Figures 9a and 9c show the extrapolated temperature distribution in a transverse direction with respect to the weld line. (Note that the depth of penetration has been normalized.) Figures 9b and 9d illustrate the observed high-temperature isotherm distribution around the moving heat source.

Researchers observed that the high-temperature isotherms were much narrower with plasma/GMAW than with GMAW. Typically, narrow isotherms mean less postweld deformation.

The cleanness of the hybrid welds were noteworthy as well, according to the technology developers.
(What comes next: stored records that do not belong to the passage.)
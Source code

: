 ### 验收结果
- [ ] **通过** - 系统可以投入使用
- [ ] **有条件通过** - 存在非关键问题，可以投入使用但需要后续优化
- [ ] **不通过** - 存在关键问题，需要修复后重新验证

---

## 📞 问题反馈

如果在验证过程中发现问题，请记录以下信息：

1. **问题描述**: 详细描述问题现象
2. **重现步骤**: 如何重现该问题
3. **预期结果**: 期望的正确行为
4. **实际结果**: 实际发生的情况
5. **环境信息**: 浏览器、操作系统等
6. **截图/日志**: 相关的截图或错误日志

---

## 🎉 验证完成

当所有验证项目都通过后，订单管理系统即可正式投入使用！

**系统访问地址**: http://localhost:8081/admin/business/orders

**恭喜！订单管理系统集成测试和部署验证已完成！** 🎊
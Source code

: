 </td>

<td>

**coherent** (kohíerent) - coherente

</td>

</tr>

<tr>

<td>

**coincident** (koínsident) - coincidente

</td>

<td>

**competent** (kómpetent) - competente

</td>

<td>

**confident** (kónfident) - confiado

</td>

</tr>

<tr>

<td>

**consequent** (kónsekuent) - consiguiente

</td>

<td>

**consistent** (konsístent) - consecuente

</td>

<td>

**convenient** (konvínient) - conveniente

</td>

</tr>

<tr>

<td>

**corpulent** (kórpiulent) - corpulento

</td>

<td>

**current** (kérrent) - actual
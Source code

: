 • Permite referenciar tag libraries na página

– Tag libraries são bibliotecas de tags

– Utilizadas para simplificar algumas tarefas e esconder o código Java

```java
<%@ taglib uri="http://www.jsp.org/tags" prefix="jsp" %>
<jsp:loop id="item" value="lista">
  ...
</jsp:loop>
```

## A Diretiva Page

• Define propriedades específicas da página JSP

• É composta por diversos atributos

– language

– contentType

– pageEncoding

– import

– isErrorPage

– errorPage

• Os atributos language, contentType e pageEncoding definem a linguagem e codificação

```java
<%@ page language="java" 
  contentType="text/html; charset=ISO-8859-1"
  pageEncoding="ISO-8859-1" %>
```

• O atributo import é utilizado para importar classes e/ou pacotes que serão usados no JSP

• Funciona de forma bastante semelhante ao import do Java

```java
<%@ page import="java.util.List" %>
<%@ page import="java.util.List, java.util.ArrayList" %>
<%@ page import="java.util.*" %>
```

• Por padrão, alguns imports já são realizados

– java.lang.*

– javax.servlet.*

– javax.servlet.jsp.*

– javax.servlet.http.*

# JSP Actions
Because of the welding wire anode spot stabilization in the plasma/GMAW interaction, the weld process produces a very high level of droplet formation, which contributes to low spatter and overall high cleanness (see examples in Figure 10).

This plasma/GMAW combination holds promise for high welding speed under variable gap conditions; deep weld penetration; low heat input; and versatility for most standard GMAW, plasma, and laser weld applications. However, because the plasma/GMAW process exhibits a narrower HAZ and penetrates the metal more deeply than traditional GMAW, the hybrid process does not exactly meet acceptance criteria detailed in many quality assurance documents used in industry. Currently changes are being drafted to the American Welding Society's "Specification for Automotive Weld Quality—Arc Welding of Steel" standard that will address "Hybrid Arc Welding and Weld Quality Acceptance Criteria."

Meanwhile the hybrid plasma/GMAW process is being made a part of several process development programs associated with new production launches.